It is useless to resist The Cloud.
Like the tractor beam on the Death Star, the nebulous world of networked online storage is slowly pulling in all digital information. If you haven’t yet gotten on board, 2013′s Google Drive would be a perfect place for a college student to start, whether for educational purposes like collaborating on class projects, or storing all those Instagrams of your food. What follows are some of the coolest tips and tricks Drive users have found in the last few months and shared with the rest of us.
10 Google Drive Tips & Tricks For Students
Short for “if this then that,” IFTTT (pronounced “Ift”) is a high-tech way to automate the Internet. As just a few examples, you can use IFTTT to save all Facebook photos you’re tagged in to Drive, duplicate in Drive anything added to Dropbox, and see your Foursquare check-ins mapped in a Drive spreadsheet. Currently there are 59 “channels” of content for you to play around with, including collaborative site Campfire and informative Google Reader and Instapaper.
If you’re trying to cut down on your mousing movements (you may not be concerned about carpal tunnel yet, but trust us, you will be eventually), you can set your computer to let you add files to Drive from anywhere without dragging and dropping. Click the Windows icon and in the “Search programs and files” box paste this string:%APPDATA%/Microsoft/Windows/SendTo. That will bring up your “SendTo” folder. Open it, then right-click drag the Google Drive icon under “Favorites” into the folder to copy it without removing it from Favorites.
Tech-savvy students will already be familiar with Chrome Extensions, the library of cool add-ons for the Google browser. CleanSave is one such cool tool that makes Internet researching a breeze, letting you select text or images from a web page, change the font, and remove items you don’t want or need, and save to Drive or Dropbox as text or PDF. Or you can print or share by email or social media.
We’re not naive enough to think there aren’t millions of papers written the night before they’re due every year. But if you happen to work ahead — perhaps on 15- or 30-page term papers that take all semester to write — you’ll want to change your Drive revision settings. By default it deletes versions of documents older than 30 days. If you want to ensure you have access to those versions all semester, go into your “Manage revisions” settings in the “More” dropdown menu and click the box to “Do not auto delete.”
You might think that as a cloud-based storage program, Google Drive is as portable as it can possibly get. But Ashish Mundhra over at Guiding Tech found a way to run the software from a thumb drive at those times he finds himself at an outdated public computer (perhaps like the ones in your local campus library).
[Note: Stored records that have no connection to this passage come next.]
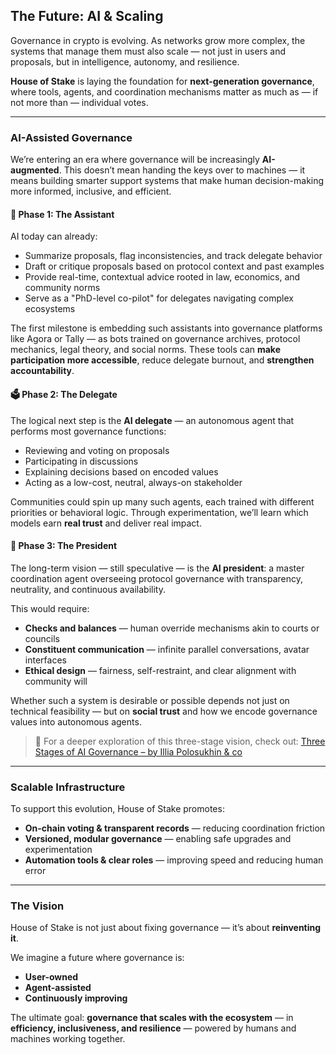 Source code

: ## The Future: AI & Scaling

Governance in crypto is evolving. As networks grow more complex, the systems that manage them must also scale — not just in users and proposals, but in intelligence, autonomy, and resilience.

**House of Stake** is laying the foundation for **next-generation governance**, where tools, agents, and coordination mechanisms matter as much as — if not more than — individual votes.

---

### AI-Assisted Governance

We’re entering an era where governance will be increasingly **AI-augmented**. This doesn’t mean handing the keys over to machines — it means building smarter support systems that make human decision-making more informed, inclusive, and efficient.

#### 🦾 Phase 1: The Assistant

AI today can already:

- Summarize proposals, flag inconsistencies, and track delegate behavior
- Draft or critique proposals based on protocol context and past examples
- Provide real-time, contextual advice rooted in law, economics, and community norms
- Serve as a "PhD-level co-pilot" for delegates navigating complex ecosystems

The first milestone is embedding such assistants into governance platforms like Agora or Tally — as bots trained on governance archives, protocol mechanics, legal theory, and social norms. These tools can **make participation more accessible**, reduce delegate burnout, and **strengthen accountability**.

#### 🗳️ Phase 2: The Delegate

The logical next step is the **AI delegate** — an autonomous agent that performs most governance functions:

- Reviewing and voting on proposals
- Participating in discussions
- Explaining decisions based on encoded values
- Acting as a low-cost, neutral, always-on stakeholder

Communities could spin up many such agents, each trained with different priorities or behavioral logic. Through experimentation, we’ll learn which models earn **real trust** and deliver real impact.

#### 🎩 Phase 3: The President

The long-term vision — still speculative — is the **AI president**: a master coordination agent overseeing protocol governance with transparency, neutrality, and continuous availability.

This would require:

- **Checks and balances** — human override mechanisms akin to courts or councils
- **Constituent communication** — infinite parallel conversations, avatar interfaces
- **Ethical design** — fairness, self-restraint, and clear alignment with community will

Whether such a system is desirable or possible depends not just on technical feasibility — but on **social trust** and how we encode governance values into autonomous agents.

> 📌 For a deeper exploration of this three-stage vision, check out:
> [Three Stages of AI Governance – by Illia Polosukhin & co](https://rettig.substack.com/p/three-stages-of-ai-governance?r=16en&utm_medium=ios&triedRedirect=true)

---

### Scalable Infrastructure

To support this evolution, House of Stake promotes:

- **On-chain voting & transparent records** — reducing coordination friction
- **Versioned, modular governance** — enabling safe upgrades and experimentation
- **Automation tools & clear roles** — improving speed and reducing human error

---

### The Vision

House of Stake is not just about fixing governance — it’s about **reinventing it**.

We imagine a future where governance is:

- **User-owned**
- **Agent-assisted**
- **Continuously improving**

The ultimate goal: **governance that scales with the ecosystem** — in **efficiency, inclusiveness, and resilience** — powered by humans and machines working together.
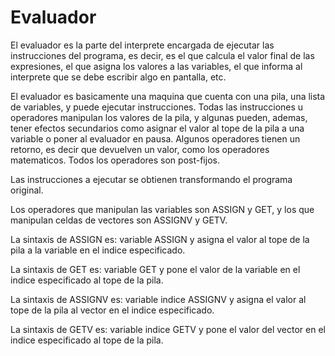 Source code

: # Evaluador

El evaluador es la parte del interprete encargada de ejecutar las instrucciones del programa, es decir, es el que calcula
el valor final de las expresiones, el que asigna los valores a las variables, el que informa al interprete que se debe
escribir algo en pantalla, etc.

El evaluador es basicamente una maquina que cuenta con una pila, una lista de variables, y puede ejecutar instrucciones.
Todas las instrucciones u operadores manipulan los valores de la pila, y algunas pueden, ademas, tener efectos secundarios como asignar
el valor al tope de la pila a una variable o poner al evaluador en pausa. Algunos operadores tienen un retorno, es decir
que devuelven un valor, como los operadores matematicos. Todos los operadores son post-fijos.

Las instrucciones a ejecutar se obtienen transformando el programa original.

Los operadores que manipulan las variables son ASSIGN y GET, y los que manipulan celdas de vectores son ASSIGNV y GETV.

La sintaxis de ASSIGN es: variable ASSIGN y asigna el valor al tope de la pila a la variable en el indice especificado.

La sintaxis de GET es: variable GET y pone el valor de la variable en el indice especificado al tope de la pila.

La sintaxis de ASSIGNV es: variable indice ASSIGNV y asigna el valor al tope de la pila al vector en el indice especificado.

La sintaxis de GETV es: variable indice GETV y pone el valor del vector en el indice especificado al tope de la pila. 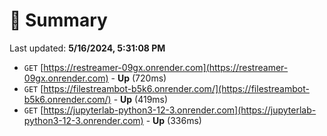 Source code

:# 📖 Summary
Last updated: **5/16/2024, 5:31:08 PM**

- `GET` [https://restreamer-09gx.onrender.com](https://restreamer-09gx.onrender.com) - **Up** (720ms)
- `GET` [https://filestreambot-b5k6.onrender.com/](https://filestreambot-b5k6.onrender.com/) - **Up** (419ms)
- `GET` [https://jupyterlab-python3-12-3.onrender.com](https://jupyterlab-python3-12-3.onrender.com) - **Up** (336ms)
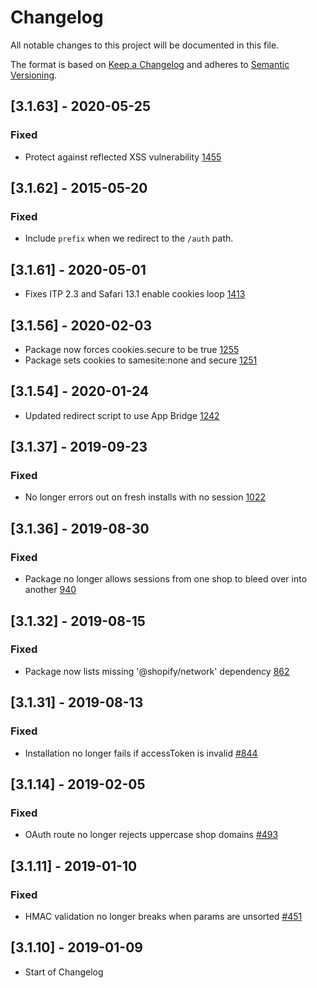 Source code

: # Changelog

All notable changes to this project will be documented in this file.

The format is based on [Keep a Changelog](http://keepachangelog.com/en/1.0.0/)
and adheres to [Semantic Versioning](http://semver.org/spec/v2.0.0.html).

## [3.1.63] - 2020-05-25

### Fixed

- Protect against reflected XSS vulnerability [1455](https://github.com/Shopify/quilt/pull/1455)

## [3.1.62] - 2015-05-20

### Fixed

- Include `prefix` when we redirect to the `/auth` path.

## [3.1.61] - 2020-05-01

- Fixes ITP 2.3 and Safari 13.1 enable cookies loop [1413](https://github.com/Shopify/quilt/pull/1413)

## [3.1.56] - 2020-02-03

- Package now forces cookies.secure to be true [1255](https://github.com/Shopify/quilt/pull/1255)
- Package sets cookies to samesite:none and secure [1251](https://github.com/Shopify/quilt/pull/1251)

## [3.1.54] - 2020-01-24

- Updated redirect script to use App Bridge [1242](https://github.com/Shopify/quilt/pull/1242)

## [3.1.37] - 2019-09-23

### Fixed

- No longer errors out on fresh installs with no session [1022](https://github.com/Shopify/quilt/pull/1022)

## [3.1.36] - 2019-08-30

### Fixed

- Package no longer allows sessions from one shop to bleed over into another [940](https://github.com/Shopify/quilt/pull/940)

## [3.1.32] - 2019-08-15

### Fixed

- Package now lists missing '@shopify/network' dependency [862](https://github.com/Shopify/quilt/pull/862)

## [3.1.31] - 2019-08-13

### Fixed

- Installation no longer fails if accessToken is invalid [#844](https://github.com/Shopify/quilt/pull/844)

## [3.1.14] - 2019-02-05

### Fixed

- OAuth route no longer rejects uppercase shop domains [#493](https://github.com/Shopify/quilt/pull/493)

## [3.1.11] - 2019-01-10

### Fixed

- HMAC validation no longer breaks when params are unsorted [#451](https://github.com/Shopify/quilt/pull/451)

## [3.1.10] - 2019-01-09

- Start of Changelog
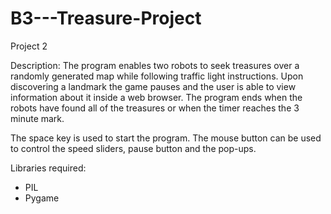 B3---Treasure-Project
=====================

Project 2

Description:
The program enables two robots to seek treasures over a randomly generated map while following traffic light instructions. Upon discovering a landmark the game pauses and the user is able to view information about it inside a web browser. The program ends when the robots have found all of the treasures or when the timer reaches the 3 minute mark.

The space key is used to start the program. The mouse button can be used to control the speed sliders, pause button and the pop-ups. 

Libraries required:
- PIL
- Pygame
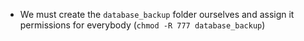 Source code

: * We must create the ``database_backup`` folder ourselves and assign it permissions for everybody (``chmod -R 777 database_backup``) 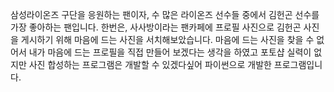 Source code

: 삼성라이온즈 구단을 응원하는 팬이자, 수 많은 라이온즈 선수들 중에서 김헌곤 선수를 가장 좋아하는 팬입니다.
한번은, 사사방이라는 팬카페에 프로필 사진으로 김헌곤 사진을 게시하기 위해 마음에 드는 사진을 서치해보았습니다.
마음에 드는 사진을 찾을 수 없어서 내가 마음에 드는 프로필을 직접 만들어 보겠다는 생각을 하였고
포토샵 실력이 없지만 사진 합성하는 프로그램은 개발할 수 있겠다싶어 파이썬으로 개발한 프로그램입니다.
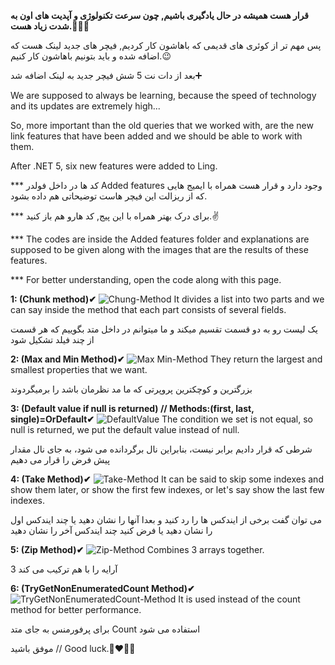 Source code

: **قرار هست همیشه در حال یادگیری باشیم, چون سرعت تکنولوژی و آپدیت های اون به شدت زیاد هست.👨‍💻💪**

پس مهم تر از کوئری های قدیمی که باهاشون کار کردیم, فیچر های جدید لینک هست که اضافه شده و باید بتونیم باهاشون کار کنیم.😉

بعد از دات نت 5 شش فیچر جدید به لینک اضافه شد➕

We are supposed to always be learning, because the speed of technology and its updates are extremely high...

So, more important than the old queries that we worked with, are the new link features that have been added and we should be able to work with them.

After .NET 5, six new features were added to Ling.

*** کد ها در داخل فولدر Added features وجود دارد و قرار هست همراه با ایمیج هایی که از ریزالت این فیچر هاست توضیحاتی هم داده بشود.

*** برای درک بهتر همراه با این پیج, کد هارو هم باز کنید.✌

*** The codes are inside the Added features folder and explanations are supposed to be given along with the images that are the results of these features.

*** For better understanding, open the code along with this page.


**1: (Chunk method)✔**
![Chung-Method](https://github.com/Shining-Skyy/Working-with-Linq/assets/168289129/c03d0df9-9333-4d2a-978d-eb23e6a14099)
It divides a list into two parts and we can say inside the method that each part consists of several fields.

یک لیست رو به دو قسمت تقسیم میکند و ما میتوانم در داخل متد بگوییم که هر قسمت از چند فیلد تشکیل شود


**2: (Max and Min Method)✔**
![Max Min-Method](https://github.com/Shining-Skyy/Working-with-Linq/assets/168289129/597eb9bf-18a3-4a5b-acdf-f9e8b8d8019d)
They return the largest and smallest properties that we want.

بزرگترین و کوچکترین پروپرتی که ما مد نظرمان باشد را برمیگردوند


**3: (Default value if null is returned) // Methods:(first, last, single)=OrDefault✔**
![DefaultValue](https://github.com/Shining-Skyy/Working-with-Linq/assets/168289129/e3a44283-3be8-43d1-92fa-0d48b5b58a41)
The condition we set is not equal, so null is returned, we put the default value instead of null.

شرطی که قرار دادیم برابر نیست، بنابراین نال برگردانده می شود، به جای نال مقدار پیش فرض را قرار می دهیم


**4: (Take Method)✔**
![Take-Method](https://github.com/Shining-Skyy/Working-with-Linq/assets/168289129/6efd856c-a516-48bb-8c39-f8eb8c5a0871)
It can be said to skip some indexes and show them later, or show the first few indexes, or let's say show the last few indexes.

می توان گفت برخی از ایندکس ها را رد کنید و بعدا آنها را نشان دهید یا چند ایندکس اول را نشان دهید یا فرض کنید چند ایندکس آخر را نشان دهید


**5: (Zip Method)✔**
![Zip-Method](https://github.com/Shining-Skyy/Working-with-Linq/assets/168289129/cab4de4d-0071-484a-a00e-044191dc275a)
Combines 3 arrays together.

3 آرایه را با هم ترکیب می کند


**6: (TryGetNonEnumeratedCount Method)✔**
![TryGetNonEnumeratedCount-Method](https://github.com/Shining-Skyy/Working-with-Linq/assets/168289129/338e4a5f-4090-4da3-a1ef-ce753ef9e956)
It is used instead of the count method for better performance.

برای پرفورمنس به جای متد Count استفاده می شود

موفق باشید // 
Good luck.👋❤🌹😘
You’ll need to first follow his instructions for installing the free, open-source Portable Apps suite, but once you do you’ll have a way to keep your files isolated from the public computer.
Google is big on shortcuts, and you can save minutes of your precious time by getting on boards with the ones built into Google Drive. There are almost 30 swift key combos that let you create a new text document, display the upload menu, go straight to the navigation panel, and more.
During bus rides to school, car rides home (with someone else driving, obviously), and Internet outages, Chrome users can still edit their Google Drive docs and spreadsheets, as well as view PDFs and image files. When you make changes to the latter group, they will register the next time you sync via an Internet connection. You can also use smartphone apps to view files, although editing is not supported yet.
Google Takeout makes downloading your Drive files (as well as Google+, Google Contacts, YouTube, and more) from the cloud onto any computer easy and relatively quick, depending on how much data you’re storing. Takeout will export everything to a single zip file.
So this tip is not all that new, but cloud storage privacy is a concern that has arguably grown as the service has become more popular. To keep Google’s prying eyes out of your files (and using them to target ads at you), you can follow MacWorld’s steps for using Automator to turn your files into disk images that you may then compress and encrypt.
Tech guy Amit Agarwal came up with this handy way to easily store files that come into your Gmail inbox as attachments. Follow the link for the how-to; once you have it set up with three simple steps (that don’t require installing any extensions), all you have to do is label messages with attachments as “GoogleDrive” and the script will pull the attachments into Drive for you.